Water samples from six locations along River Alaknanda [Joshimath, Karanprayag (U/S), Karanprayag (D/S), Rudraprayag (U/S), Rudraprayag (D/S), and Devprayag] and its tributaries (Pinder and Mandakini) were collected on monthly basis over a time span of 2 years (September 2016–May 2018) by dip/grab sampling method using a standard water sampler (Hydro Bios, Germany). To obtain a homogeneous sample for laboratory analysis, water samples from the two tributaries (Pinder and Mandakini) and upstream/downstream sites of the river were collected from three different points via one third, one half, and two thirds across the width of the river. The approximated chosen depth from the surface level of the river to collect the river water samples was 0.15 m. This was done to avoid any contribution from the ineffectual floating material which could hamper the homogeneity of the sample and provide encumbrance in analysis. Polyethylene bottles were pre-cleaned at the laboratory level for the storage of river water samples.

The various water quality parameters monitored include pH, electrical conductivity (EC), total suspended solids (TSS), alkalinity, hardness, major cations (sodium, potassium, calcium, magnesium), major anions (bicarbonate, chloride, sulfate, nitrate), minor ions (fluoride, phosphate, ammonium), and demand parameters (DO, BOD, COD). Water samples were preserved using appropriate reagents (conc. H2SO4 for COD analysis and alkaline MnSO4 and alkali azide for determination of DO). Water samples were filtered using 0.45 µm membrane Whatman filter paper, and filtered river water samples were brought to the laboratory for analysis and kept in sampling kits whose temperature was sustained at 4 °C. Ion Chromatograph with Auto Titrator (Metrohm, Switzerland) was used to perform hydrochemical analysis of filtered river water samples collected from River Alaknanda. A portable conductivity meter and pH meter were used on field to measure EC and pH, respectively.
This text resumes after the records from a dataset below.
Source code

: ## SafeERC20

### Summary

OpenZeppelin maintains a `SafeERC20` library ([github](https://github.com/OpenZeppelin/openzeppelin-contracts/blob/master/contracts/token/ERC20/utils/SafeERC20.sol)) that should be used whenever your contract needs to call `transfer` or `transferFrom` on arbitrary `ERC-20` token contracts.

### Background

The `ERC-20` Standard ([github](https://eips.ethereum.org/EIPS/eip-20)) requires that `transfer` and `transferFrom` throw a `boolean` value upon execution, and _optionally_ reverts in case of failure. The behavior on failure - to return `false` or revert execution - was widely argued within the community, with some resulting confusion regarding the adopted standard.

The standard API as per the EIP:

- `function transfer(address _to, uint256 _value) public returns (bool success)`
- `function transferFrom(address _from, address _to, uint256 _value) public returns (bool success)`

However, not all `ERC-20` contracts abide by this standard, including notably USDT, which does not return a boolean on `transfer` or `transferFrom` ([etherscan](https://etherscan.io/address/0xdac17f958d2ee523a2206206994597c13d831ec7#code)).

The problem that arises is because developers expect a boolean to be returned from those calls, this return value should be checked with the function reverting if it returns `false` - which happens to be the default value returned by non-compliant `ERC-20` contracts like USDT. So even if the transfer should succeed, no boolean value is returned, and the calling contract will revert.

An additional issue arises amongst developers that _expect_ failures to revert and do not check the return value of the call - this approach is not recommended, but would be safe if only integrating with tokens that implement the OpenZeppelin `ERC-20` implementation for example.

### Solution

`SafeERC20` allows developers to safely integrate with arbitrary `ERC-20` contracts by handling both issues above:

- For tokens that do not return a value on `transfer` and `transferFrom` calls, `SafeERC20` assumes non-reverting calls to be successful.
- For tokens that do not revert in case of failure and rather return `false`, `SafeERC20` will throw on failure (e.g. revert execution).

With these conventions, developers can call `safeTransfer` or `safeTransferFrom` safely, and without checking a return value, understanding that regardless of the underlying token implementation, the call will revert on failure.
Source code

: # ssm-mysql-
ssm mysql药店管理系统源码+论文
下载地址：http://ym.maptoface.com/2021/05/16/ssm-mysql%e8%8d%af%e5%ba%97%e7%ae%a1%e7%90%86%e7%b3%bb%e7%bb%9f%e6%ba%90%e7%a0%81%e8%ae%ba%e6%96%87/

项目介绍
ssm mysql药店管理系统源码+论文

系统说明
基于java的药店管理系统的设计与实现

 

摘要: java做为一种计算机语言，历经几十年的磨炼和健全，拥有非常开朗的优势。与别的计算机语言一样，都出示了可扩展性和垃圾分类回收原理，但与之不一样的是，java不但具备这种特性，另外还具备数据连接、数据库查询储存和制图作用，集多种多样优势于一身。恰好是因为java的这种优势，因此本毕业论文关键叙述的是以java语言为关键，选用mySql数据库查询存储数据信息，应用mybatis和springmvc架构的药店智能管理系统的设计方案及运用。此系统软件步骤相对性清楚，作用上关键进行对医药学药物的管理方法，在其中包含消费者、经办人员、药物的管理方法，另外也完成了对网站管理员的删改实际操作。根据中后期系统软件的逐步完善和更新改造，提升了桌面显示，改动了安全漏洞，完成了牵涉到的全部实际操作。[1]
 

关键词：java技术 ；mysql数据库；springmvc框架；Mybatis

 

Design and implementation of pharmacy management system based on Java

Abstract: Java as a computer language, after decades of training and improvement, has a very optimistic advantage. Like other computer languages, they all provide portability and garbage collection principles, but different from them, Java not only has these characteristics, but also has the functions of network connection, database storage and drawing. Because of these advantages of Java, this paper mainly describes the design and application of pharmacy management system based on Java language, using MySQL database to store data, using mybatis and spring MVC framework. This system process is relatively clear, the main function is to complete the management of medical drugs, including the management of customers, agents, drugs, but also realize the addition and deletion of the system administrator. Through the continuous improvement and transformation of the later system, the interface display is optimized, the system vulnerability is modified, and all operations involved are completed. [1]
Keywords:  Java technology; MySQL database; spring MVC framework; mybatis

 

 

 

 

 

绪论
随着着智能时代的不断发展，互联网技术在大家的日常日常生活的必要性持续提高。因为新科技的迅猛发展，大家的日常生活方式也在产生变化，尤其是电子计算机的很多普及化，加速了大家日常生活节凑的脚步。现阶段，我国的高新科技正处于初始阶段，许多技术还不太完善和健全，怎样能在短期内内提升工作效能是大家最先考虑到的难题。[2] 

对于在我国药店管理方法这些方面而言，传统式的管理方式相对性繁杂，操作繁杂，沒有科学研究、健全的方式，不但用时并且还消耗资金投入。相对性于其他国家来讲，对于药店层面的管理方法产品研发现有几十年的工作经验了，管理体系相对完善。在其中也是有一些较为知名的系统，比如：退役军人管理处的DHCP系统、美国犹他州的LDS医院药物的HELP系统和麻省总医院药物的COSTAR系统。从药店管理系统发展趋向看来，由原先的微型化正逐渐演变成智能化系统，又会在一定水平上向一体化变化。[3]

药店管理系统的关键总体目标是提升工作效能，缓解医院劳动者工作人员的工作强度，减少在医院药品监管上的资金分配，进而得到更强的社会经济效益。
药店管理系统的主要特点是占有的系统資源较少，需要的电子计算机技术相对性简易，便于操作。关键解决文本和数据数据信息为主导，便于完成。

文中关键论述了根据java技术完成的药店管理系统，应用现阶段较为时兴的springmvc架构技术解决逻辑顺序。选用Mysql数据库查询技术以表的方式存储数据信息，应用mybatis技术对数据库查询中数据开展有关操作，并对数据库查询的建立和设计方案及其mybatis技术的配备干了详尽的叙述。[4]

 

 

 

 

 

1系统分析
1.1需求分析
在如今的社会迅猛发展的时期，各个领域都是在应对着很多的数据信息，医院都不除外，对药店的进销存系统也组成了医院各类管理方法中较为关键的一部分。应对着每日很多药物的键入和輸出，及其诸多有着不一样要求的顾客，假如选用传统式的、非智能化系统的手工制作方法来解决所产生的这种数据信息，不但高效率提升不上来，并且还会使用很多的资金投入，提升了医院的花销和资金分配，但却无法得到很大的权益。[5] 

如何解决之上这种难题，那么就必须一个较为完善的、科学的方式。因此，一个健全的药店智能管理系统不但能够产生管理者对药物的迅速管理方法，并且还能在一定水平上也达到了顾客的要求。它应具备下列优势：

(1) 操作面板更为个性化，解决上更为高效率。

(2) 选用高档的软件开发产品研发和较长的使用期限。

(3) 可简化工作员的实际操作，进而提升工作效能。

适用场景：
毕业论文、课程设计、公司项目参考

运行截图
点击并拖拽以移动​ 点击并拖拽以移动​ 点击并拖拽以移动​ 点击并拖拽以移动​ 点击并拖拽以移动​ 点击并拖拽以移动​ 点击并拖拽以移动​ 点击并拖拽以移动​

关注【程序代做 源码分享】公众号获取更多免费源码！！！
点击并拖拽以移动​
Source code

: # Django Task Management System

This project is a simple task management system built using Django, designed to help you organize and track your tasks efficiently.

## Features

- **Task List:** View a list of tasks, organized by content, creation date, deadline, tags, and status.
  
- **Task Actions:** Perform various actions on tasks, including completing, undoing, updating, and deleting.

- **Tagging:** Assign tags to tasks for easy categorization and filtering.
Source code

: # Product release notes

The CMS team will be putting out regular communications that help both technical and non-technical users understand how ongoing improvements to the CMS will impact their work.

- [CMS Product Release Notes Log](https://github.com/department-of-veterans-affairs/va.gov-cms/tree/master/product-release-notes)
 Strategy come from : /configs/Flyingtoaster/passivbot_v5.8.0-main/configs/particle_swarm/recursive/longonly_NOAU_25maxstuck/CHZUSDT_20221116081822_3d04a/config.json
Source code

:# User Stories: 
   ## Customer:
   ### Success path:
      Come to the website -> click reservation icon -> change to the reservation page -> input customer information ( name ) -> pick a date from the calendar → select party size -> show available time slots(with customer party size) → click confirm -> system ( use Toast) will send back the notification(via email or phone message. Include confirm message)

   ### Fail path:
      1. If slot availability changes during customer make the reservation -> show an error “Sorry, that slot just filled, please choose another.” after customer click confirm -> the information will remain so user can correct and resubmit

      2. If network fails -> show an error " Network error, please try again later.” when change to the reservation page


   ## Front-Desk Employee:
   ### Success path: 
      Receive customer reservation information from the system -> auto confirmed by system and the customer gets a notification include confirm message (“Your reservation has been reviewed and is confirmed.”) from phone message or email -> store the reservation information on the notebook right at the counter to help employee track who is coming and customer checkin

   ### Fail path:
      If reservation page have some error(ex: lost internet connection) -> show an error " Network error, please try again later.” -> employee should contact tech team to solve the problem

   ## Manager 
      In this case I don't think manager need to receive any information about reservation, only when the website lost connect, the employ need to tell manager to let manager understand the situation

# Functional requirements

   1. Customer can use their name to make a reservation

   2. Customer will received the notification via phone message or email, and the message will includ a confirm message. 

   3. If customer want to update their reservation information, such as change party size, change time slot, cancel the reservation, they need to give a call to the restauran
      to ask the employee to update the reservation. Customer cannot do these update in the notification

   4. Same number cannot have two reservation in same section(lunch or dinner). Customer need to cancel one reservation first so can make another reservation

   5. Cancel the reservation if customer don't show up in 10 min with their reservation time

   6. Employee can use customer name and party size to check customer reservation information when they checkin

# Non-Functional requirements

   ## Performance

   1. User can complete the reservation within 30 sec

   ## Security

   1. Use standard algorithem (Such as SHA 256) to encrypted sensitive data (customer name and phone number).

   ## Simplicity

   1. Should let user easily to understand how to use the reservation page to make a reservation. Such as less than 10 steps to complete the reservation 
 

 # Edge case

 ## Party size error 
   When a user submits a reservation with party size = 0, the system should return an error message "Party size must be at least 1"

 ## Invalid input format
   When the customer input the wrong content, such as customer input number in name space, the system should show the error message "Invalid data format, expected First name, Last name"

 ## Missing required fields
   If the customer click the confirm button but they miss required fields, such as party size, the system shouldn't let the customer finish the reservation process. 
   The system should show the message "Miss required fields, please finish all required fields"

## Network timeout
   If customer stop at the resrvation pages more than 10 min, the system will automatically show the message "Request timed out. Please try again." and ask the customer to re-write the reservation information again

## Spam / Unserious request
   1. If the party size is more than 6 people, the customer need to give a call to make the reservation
Details of the analysis are given in Sharma et al. (2019) and maintained analytical precision for all the analytes (anions and cations) < 5% and accuracy < 5%.

Chemical mass balance

The following equation demonstrates the indirect measurements of the sum of sources in receiving water and can be pertained to acquire information on the contributions made from individual sources:

$${Q}_{D}{C}_{D}-{Q}_{U}{C}_{U}={\sum }_{i=1}^{n}Li-\sum Losses+\sum in situ generation$$
(1)

where QD and QU represent flows at the downstream and upstream sites, CD and CU represent the concentrations of ions in river at downstream and upstream sites, and \(\sum \mathrm{Li}\) (i = 1,…,n) is the consecutive individual loading to the river, neglecting losses and/or generation within the river system.

The probability of occurrence of inaccuracy is very high while calculating the total contribution made by the point and non-point sources of pollution by adding the individual loadings. Such calculations involving large amount of data is always accompanied by analytical and/or systematic errors. The simple equation above mentioned is a mass budget and can be utilized to devise a hypothesis that will aim at noticeably more accurate estimation of \(\sum Li\).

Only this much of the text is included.